From the Quad City Times:

As speculation swirls about who might seek his job, Sen. Tom Harkin is trudging ahead on a promise he made when he announced his retirement — pushing ahead with far-reaching legislation aimed at curing some of the bedrock problems in the American middle class.
Harkin, D-Iowa, says he will reintroduce a measure requiring paid sick leave. And this week, he’ll renew his push for a pension-like plan aimed at boosting what he believes is the dangerously low amount of money Americans have set aside for their older years.
Harkin, who is 73, announced two weeks ago that he wouldn’t run again in 2014. The news shocked Iowa’s political sphere and, since then, all but one in the state’s delegation in the U.S. House has begun mulling whether they’ll seek his job.
Rep. Bruce Braley, D-Iowa, was the first to step forward with an announcement Thursday that he has formed a campaign committee. Meanwhile, Reps. Tom Latham and Steve King, Republicans, are considering it, too.
As for Harkin, he’s been embroiled in a controversy over the institute named after him at Iowa State University. Last week, the senator withdrew his offer to turn his congressional papers over to the institute, saying he had doubts about its ability to conduct unfettered research at Iowa State. College officials have rejected the idea that it would put limits on the think tank.
On his weekly conference call, Harkin took a raft of questions on both topics. Little noticed was his announcement that he would be introducing a bill to give workers the chance to earn seven paid sick days a year.
The bill is one of a package of proposals the senator will push this year from his perch as chairman of the powerful Health, Education, Labor and Pensions Committee, known as HELP. “We still have an unfinished agenda when it comes to helping working families,” Harkin said.
On Tuesday, Harkin will make what his office says is a major policy speech at the Center for American Progress, promoting his Universal Secure and Adaptable Retirement Fund proposal. The plan is aimed at improving Americans’ retirement security.
Harkin has argued the country faces a “retirement crisis … simply too big to ignore.”
His proposal would have workers pay pre-tax dollars into their own retirement fund, and when they retire, they’d get regular payments. The plan combines the reliability of a traditional pension with the portability of a 401(k) plan, Harkin’s office says.
Employers who don’t offer work-place retirement plans with a minimum contribution amount would have to offer this to their workers and make a contribution themselves. Employees could opt out of the plan.
“This is all part of his HELP agenda for the next two years,” Kate Cyrul, a spokeswoman said Friday. She said Harkin also will be pursuing proposals to increase access to early education, lower the costs of higher education, improve employment opportunities for people with disabilities and implement the health-care law.
Some business groups have raised reservations about the retirement plan.

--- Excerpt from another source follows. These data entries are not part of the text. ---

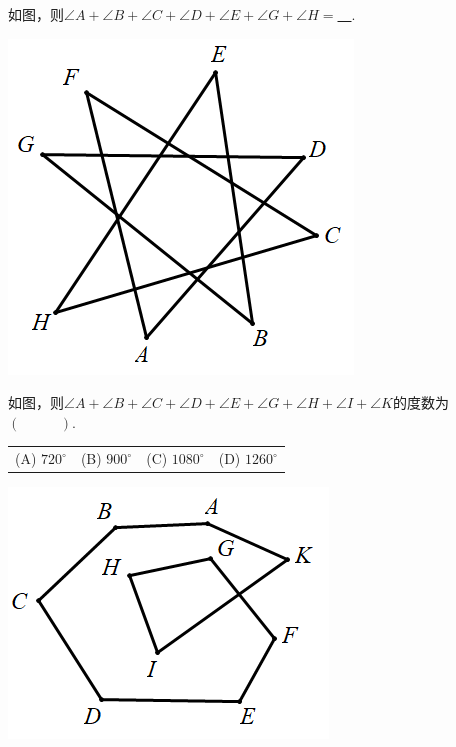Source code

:\documentclass[10pt]{ctexart}
\newcommand{\onech}[4]{
\renewcommand\arraystretch{1.4}
\begin{tabularx}{\linewidth}{XXXX}
\setlength\tabcolsep{0pt}
(A) #1 & (B) #2 & (C) #3 & (D) #4 \\
\end{tabularx}
\unskip \unskip}
\begin{document}
\begin{shaded}
\begin{example}
如图，则$\angle A+\angle B+\angle C+\angle D+\angle E+\angle G+\angle H=$\underline{~\hspace{1cm}~}.
\end{example}
\end{shaded}
 \includegraphics[scale=0.5]{figure/bazhi07.PNG}
\begin{shaded}
\begin{example}
如图，则$\angle A+\angle B+\angle C+\angle D+\angle E+\angle G+\angle H+\angle I+\angle K$的度数为$(~\hspace{1cm}~)$.\\
\onech{$720^\circ$}{$900^\circ$}{$1080^\circ$}{$1260^\circ$}
\end{example}
\end{shaded}
 \includegraphics[scale=0.5]{figure/bazhi08.PNG}
\end{document}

At a HELP Committee hearing last year, an executive at the U.S. Chamber of Commerce praised the country’s current private retirement system, saying participation is growing. In an interview, Aliya Wong, the chamber’s executive director of retirement policy, said the Harkin plan would have a “pretty substantial” impact on businesses because of the required contribution.
“There is a gap in retirement savings. We would disagree this is the right way to go about resolving it,” she said, noting the chamber anticipates working with the committee on retirement issues. Certain funding rules for multi-employer pension plans expire in 2014, providing an avenue for changes.
Harkin has also said he’ll seek changes in Social Security to increase benefits, and that he expects another vote on the United Nations treaty on the rights of people with disabilities. The treaty failed when it first came before the Senate earlier this year.
Many of the proposed changes, such as the new kind of pension plan and paid sick leave, will undoubtedly face significant hurdles, especially in the Republican-controlled House of Representatives. These kinds of proposals also aren’t likely to be top of mind for congressional leaders or the White House as they face issues such as immigration, gun control and the debt.
Still, Harkin shows no less appetite for battle for those things he says have driven his career, even if those battles will no longer be fought at the ballot box.
“This is not a goodbye speech,” Harkin told the state Democratic Party’s central committee two weeks ago, according to a Radio Iowa recording of the speech. “I’m going to be very much a part of you for the next two years and beyond. Even after I leave the Senate, I don’t intend to get lost some place. I’m very much involved in the policies of our country, meeting that moral test of government that I spoke about when I first started.”